- **ASSIGNED TASK**: Within the data that follows, how many lines carry the string "allowance"? Give the number alone.

- **RECORDS SHOWN**:
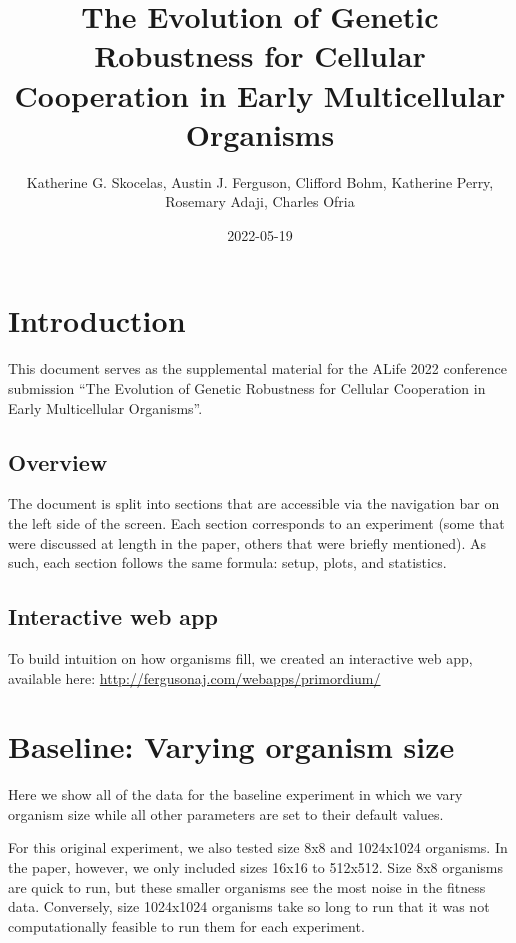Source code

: \documentclass[
]{book}
\title{The Evolution of Genetic Robustness for Cellular Cooperation in Early Multicellular Organisms}
\author{Katherine G. Skocelas, Austin J. Ferguson, Clifford Bohm, Katherine Perry, Rosemary Adaji, Charles Ofria}
\date{2022-05-19}
\begin{document}
\maketitle

{
\setcounter{tocdepth}{1}
\tableofcontents
}
\hypertarget{introduction}{%
\chapter{Introduction}\label{introduction}}

This document serves as the supplemental material for the ALife 2022 conference submission ``The Evolution of Genetic Robustness for Cellular Cooperation in Early Multicellular Organisms''.

\hypertarget{overview}{%
\section{Overview}\label{overview}}

The document is split into sections that are accessible via the navigation bar on the left side of the screen.
Each section corresponds to an experiment (some that were discussed at length in the paper, others that were briefly mentioned).
As such, each section follows the same formula: setup, plots, and statistics.

\hypertarget{interactive-web-app}{%
\section{Interactive web app}\label{interactive-web-app}}

To build intuition on how organisms fill, we created an interactive web app, available here: \url{http://fergusonaj.com/webapps/primordium/}

\hypertarget{baseline-varying-organism-size}{%
\chapter{Baseline: Varying organism size}\label{baseline-varying-organism-size}}

Here we show all of the data for the baseline experiment in which we vary organism size while all other parameters are set to their default values.

For this original experiment, we also tested size 8x8 and 1024x1024 organisms.
In the paper, however, we only included sizes 16x16 to 512x512.
Size 8x8 organisms are quick to run, but these smaller organisms see the most noise in the fitness data.
Conversely, size 1024x1024 organisms take so long to run that it was not computationally feasible to run them for each experiment.
\end{document}
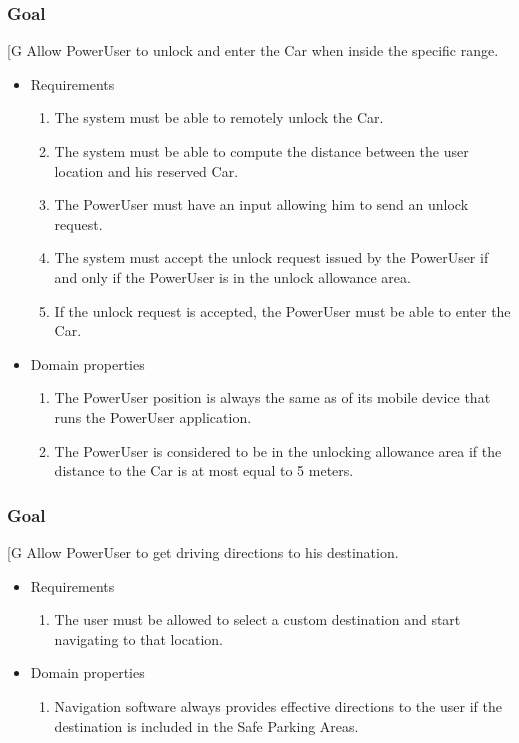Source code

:     \subsubsection{Goal }
    {[}G\arabic{goalctr}{]}
	Allow PowerUser to unlock and enter the Car when inside the specific range.
    \begin{itemize}
        \item Requirements
        \begin{enumerate}[REQ]
    	        \item The system must be able to remotely unlock the Car.
			    \item The system must be able to compute the distance between the user location and his reserved Car.
			    \item The PowerUser must have an input allowing him to send an unlock request.
			    \item The system must accept the unlock request issued by the PowerUser if and only if the PowerUser is in the unlock allowance area.
			    \item If the unlock request is accepted, the PowerUser must be able to enter the Car.
        \end{enumerate}
        \item Domain properties
        \begin{enumerate}[PRO]
                \item The PowerUser position is always the same as of its mobile device that runs the PowerUser application.
    			\item The PowerUser is considered to be in the unlocking allowance area if the distance to the Car is at most equal to 5 meters.
        \end{enumerate}
    \end{itemize}
    
    \subsubsection{Goal }
    {[}G\arabic{goalctr}{]}
    Allow PowerUser to get driving directions to his destination.
    \begin{itemize}
        \item Requirements
        \begin{enumerate}[REQ]
    			\item The user must be allowed to select a custom destination and start navigating to that location.
        \end{enumerate}
        \item Domain properties
        \begin{enumerate}[PRO]
    			\item Navigation software always provides effective directions to the user if the destination is included in the Safe Parking Areas.
        \end{enumerate}
    \end{itemize}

- **ANSWER BELOW**: 2